_ABOUT THIS EXERCISE_
Among the entries below, only the lines starting at the one with "允许将一个java对象，直接保存到流里面" and ending at the one with "User-Agent: Mozilla/5.0 (Windows", both included, are to be printed exactly.

-------- RECORDS FOR THE TASK --------

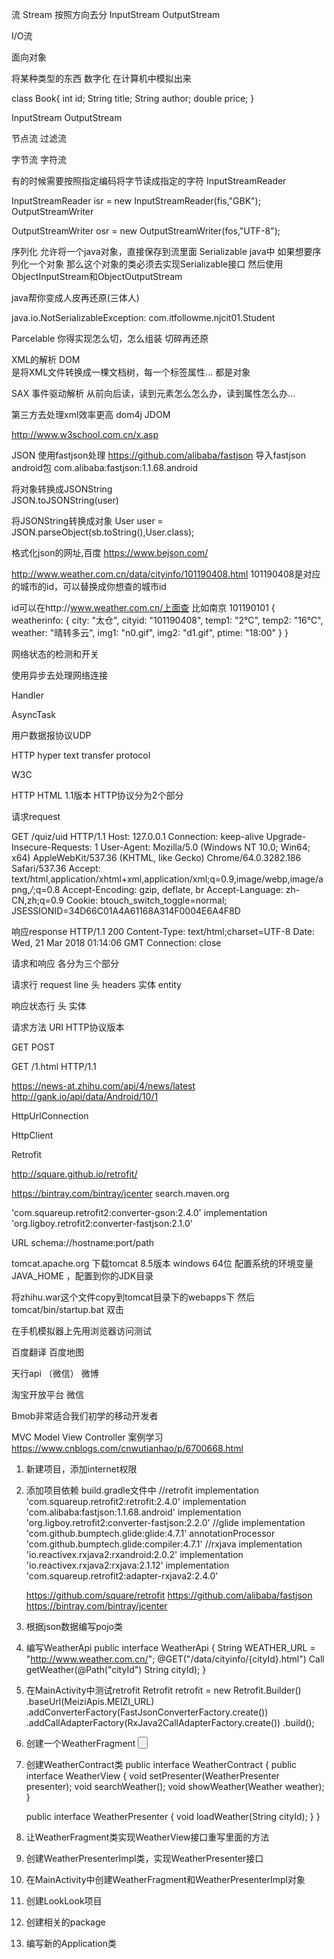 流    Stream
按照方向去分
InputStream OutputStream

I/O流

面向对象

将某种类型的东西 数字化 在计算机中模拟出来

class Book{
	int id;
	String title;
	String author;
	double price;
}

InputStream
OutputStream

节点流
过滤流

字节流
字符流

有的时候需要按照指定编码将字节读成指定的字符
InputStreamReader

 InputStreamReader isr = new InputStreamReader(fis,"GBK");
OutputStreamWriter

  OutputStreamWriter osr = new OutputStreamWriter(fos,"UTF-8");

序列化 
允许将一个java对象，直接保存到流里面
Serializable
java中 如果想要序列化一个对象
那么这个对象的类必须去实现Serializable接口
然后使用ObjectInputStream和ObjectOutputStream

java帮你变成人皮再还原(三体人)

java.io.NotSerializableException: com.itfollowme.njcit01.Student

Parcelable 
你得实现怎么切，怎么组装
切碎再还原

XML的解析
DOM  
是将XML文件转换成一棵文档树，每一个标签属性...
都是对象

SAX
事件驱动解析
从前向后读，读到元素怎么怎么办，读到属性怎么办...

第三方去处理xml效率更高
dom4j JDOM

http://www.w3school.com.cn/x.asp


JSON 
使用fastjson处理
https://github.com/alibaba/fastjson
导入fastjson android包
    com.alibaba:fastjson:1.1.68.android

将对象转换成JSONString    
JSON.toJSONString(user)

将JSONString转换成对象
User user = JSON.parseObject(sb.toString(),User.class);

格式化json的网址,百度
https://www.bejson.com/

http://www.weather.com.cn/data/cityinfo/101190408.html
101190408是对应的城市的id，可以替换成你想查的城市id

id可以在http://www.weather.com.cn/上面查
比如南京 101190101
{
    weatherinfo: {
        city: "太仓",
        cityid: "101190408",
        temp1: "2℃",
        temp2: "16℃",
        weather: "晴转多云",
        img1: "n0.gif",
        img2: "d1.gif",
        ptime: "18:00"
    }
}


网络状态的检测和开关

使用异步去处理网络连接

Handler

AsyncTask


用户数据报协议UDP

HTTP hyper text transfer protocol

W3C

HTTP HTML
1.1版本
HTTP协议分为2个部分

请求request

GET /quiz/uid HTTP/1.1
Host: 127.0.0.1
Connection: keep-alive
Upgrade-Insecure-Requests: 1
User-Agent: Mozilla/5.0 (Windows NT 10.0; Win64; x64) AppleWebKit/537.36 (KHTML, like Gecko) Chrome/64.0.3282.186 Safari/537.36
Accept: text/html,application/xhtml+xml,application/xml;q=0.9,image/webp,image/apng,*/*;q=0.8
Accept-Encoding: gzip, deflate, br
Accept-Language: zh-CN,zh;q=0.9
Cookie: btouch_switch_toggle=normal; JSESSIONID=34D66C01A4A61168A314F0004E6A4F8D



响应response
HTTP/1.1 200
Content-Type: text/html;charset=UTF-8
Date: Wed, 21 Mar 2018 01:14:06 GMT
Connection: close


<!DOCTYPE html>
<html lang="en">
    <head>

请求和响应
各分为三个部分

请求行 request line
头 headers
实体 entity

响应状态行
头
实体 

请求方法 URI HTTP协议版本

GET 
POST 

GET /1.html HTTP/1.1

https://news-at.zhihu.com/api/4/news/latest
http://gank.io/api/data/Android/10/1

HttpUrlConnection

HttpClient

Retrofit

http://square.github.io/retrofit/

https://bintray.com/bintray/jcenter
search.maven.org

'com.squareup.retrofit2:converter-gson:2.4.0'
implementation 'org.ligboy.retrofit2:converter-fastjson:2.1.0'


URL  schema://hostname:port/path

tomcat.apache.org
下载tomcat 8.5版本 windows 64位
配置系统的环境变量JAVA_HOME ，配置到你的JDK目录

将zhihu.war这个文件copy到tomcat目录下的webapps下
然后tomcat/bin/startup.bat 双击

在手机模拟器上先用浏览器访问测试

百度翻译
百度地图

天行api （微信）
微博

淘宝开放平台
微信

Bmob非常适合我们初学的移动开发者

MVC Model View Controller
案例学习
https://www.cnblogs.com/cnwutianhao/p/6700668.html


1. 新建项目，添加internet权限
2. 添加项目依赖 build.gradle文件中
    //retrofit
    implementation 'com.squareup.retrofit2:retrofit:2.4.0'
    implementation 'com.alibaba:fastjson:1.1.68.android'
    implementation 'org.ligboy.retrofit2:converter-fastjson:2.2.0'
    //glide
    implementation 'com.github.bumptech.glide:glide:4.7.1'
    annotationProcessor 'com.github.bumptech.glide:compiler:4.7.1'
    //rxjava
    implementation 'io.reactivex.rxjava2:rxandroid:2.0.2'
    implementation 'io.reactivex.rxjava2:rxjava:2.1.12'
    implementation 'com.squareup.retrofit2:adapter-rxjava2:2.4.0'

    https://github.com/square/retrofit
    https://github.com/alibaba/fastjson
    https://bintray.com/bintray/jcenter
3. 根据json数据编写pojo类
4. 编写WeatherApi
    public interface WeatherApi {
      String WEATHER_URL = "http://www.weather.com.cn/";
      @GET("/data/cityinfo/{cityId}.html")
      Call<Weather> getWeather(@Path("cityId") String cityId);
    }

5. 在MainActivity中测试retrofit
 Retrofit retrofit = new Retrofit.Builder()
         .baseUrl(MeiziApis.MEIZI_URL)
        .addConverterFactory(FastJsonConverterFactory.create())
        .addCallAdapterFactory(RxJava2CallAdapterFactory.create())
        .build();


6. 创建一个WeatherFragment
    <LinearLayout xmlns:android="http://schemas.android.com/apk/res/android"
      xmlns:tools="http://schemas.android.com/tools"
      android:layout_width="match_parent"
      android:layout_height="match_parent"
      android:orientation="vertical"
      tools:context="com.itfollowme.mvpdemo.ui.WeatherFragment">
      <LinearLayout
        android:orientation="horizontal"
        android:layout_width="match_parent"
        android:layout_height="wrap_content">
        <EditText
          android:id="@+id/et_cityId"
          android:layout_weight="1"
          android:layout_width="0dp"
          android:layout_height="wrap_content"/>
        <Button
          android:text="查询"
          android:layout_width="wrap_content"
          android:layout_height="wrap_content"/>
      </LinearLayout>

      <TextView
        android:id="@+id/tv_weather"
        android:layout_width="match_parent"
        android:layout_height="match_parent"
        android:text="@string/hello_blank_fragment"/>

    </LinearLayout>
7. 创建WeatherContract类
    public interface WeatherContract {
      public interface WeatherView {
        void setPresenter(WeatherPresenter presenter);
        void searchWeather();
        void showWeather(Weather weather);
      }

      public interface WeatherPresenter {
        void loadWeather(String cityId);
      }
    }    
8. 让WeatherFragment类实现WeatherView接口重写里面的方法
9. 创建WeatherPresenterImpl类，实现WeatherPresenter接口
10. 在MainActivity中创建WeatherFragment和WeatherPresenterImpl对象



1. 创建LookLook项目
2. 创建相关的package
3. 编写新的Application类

--------
-------- RECORDS FOR THE TASK --------

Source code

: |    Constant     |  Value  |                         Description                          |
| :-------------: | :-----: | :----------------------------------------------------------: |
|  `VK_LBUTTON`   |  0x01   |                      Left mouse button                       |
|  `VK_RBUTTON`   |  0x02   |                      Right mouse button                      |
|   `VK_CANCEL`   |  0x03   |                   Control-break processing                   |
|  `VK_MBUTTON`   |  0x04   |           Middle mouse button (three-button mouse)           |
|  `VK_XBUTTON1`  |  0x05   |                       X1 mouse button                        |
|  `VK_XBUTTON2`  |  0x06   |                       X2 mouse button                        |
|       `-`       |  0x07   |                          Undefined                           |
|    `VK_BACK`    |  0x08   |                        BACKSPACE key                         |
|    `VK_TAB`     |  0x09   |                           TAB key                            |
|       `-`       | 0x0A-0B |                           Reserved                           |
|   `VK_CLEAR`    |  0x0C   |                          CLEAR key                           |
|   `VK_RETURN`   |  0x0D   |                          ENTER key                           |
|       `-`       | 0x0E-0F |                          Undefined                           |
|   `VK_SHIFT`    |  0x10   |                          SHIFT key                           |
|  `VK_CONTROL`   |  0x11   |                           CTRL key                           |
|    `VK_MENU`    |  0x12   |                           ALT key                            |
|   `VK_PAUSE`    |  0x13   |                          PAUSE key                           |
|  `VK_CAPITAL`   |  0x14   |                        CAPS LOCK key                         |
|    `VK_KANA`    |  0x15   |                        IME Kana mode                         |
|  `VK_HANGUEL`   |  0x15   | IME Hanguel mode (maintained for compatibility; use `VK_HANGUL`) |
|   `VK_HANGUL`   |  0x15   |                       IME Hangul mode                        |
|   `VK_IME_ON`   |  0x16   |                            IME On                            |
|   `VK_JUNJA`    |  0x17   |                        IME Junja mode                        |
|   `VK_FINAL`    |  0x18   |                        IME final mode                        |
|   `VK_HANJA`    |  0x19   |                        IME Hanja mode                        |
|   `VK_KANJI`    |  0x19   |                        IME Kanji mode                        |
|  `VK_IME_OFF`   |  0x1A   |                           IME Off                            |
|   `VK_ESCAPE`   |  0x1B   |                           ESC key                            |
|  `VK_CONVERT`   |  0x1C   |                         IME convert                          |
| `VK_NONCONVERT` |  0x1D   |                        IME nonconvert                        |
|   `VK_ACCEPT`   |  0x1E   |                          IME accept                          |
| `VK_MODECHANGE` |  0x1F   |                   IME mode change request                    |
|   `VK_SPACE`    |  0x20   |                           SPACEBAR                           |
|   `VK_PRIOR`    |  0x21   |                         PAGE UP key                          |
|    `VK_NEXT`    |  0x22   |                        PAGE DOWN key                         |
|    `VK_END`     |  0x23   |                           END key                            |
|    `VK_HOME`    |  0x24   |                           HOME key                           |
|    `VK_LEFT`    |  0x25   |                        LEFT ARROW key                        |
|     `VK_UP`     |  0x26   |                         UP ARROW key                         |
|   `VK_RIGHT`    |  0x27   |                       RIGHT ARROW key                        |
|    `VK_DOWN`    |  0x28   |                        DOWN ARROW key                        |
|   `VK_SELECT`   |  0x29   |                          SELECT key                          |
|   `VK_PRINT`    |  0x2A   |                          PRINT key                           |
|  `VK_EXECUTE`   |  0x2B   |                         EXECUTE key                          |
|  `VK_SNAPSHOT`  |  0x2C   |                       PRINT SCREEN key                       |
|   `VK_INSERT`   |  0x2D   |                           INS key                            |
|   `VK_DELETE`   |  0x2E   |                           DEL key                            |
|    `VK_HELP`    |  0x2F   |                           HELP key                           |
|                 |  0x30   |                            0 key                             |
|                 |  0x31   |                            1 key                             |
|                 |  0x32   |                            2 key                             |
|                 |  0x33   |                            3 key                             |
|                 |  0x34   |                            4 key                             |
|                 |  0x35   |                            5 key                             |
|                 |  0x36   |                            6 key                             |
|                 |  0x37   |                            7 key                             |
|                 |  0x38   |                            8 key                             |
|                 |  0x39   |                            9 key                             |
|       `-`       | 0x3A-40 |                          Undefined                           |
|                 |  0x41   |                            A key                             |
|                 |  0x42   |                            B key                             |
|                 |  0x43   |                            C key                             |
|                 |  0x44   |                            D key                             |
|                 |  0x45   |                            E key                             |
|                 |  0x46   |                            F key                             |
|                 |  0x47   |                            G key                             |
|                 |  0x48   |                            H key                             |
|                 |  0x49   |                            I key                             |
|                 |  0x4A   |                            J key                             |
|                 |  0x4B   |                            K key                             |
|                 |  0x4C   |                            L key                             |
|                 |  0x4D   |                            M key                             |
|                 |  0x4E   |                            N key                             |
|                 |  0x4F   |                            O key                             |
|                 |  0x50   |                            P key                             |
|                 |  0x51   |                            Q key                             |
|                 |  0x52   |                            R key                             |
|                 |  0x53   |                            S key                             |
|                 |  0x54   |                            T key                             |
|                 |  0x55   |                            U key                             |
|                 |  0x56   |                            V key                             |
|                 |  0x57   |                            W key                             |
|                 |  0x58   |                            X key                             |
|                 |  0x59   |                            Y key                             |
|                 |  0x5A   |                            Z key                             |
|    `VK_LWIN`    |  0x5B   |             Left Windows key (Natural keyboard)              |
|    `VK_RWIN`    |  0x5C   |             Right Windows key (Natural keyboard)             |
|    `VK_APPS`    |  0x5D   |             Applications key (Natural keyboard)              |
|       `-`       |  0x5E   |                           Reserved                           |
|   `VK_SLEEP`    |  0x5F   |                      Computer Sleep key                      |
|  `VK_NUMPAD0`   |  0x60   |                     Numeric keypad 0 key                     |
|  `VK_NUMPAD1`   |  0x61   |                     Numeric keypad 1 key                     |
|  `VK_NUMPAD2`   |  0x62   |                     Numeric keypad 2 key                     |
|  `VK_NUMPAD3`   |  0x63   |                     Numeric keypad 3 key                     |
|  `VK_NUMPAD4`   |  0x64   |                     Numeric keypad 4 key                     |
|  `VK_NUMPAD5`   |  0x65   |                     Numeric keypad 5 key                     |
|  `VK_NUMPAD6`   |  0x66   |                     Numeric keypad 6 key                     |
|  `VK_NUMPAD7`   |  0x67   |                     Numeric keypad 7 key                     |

--------

_EXERCISE OUTPUT_
允许将一个java对象，直接保存到流里面
Serializable
java中 如果想要序列化一个对象
那么这个对象的类必须去实现Serializable接口
然后使用ObjectInputStream和ObjectOutputStream

java帮你变成人皮再还原(三体人)

java.io.NotSerializableException: com.itfollowme.njcit01.Student

Parcelable 
你得实现怎么切，怎么组装
切碎再还原

XML的解析
DOM  
是将XML文件转换成一棵文档树，每一个标签属性...
都是对象

SAX
事件驱动解析
从前向后读，读到元素怎么怎么办，读到属性怎么办...

第三方去处理xml效率更高
dom4j JDOM

http://www.w3school.com.cn/x.asp


JSON 
使用fastjson处理
https://github.com/alibaba/fastjson
导入fastjson android包
    com.alibaba:fastjson:1.1.68.android

将对象转换成JSONString    
JSON.toJSONString(user)

将JSONString转换成对象
User user = JSON.parseObject(sb.toString(),User.class);

格式化json的网址,百度
https://www.bejson.com/

http://www.weather.com.cn/data/cityinfo/101190408.html
101190408是对应的城市的id，可以替换成你想查的城市id

id可以在http://www.weather.com.cn/上面查
比如南京 101190101
{
    weatherinfo: {
        city: "太仓",
        cityid: "101190408",
        temp1: "2℃",
        temp2: "16℃",
        weather: "晴转多云",
        img1: "n0.gif",
        img2: "d1.gif",
        ptime: "18:00"
    }
}


网络状态的检测和开关

使用异步去处理网络连接

Handler

AsyncTask


用户数据报协议UDP

HTTP hyper text transfer protocol

W3C

HTTP HTML
1.1版本
HTTP协议分为2个部分

请求request

GET /quiz/uid HTTP/1.1
Host: 127.0.0.1
Connection: keep-alive
Upgrade-Insecure-Requests: 1
User-Agent: Mozilla/5.0 (Windows NT 10.0; Win64; x64) AppleWebKit/537.36 (KHTML, like Gecko) Chrome/64.0.3282.186 Safari/537.36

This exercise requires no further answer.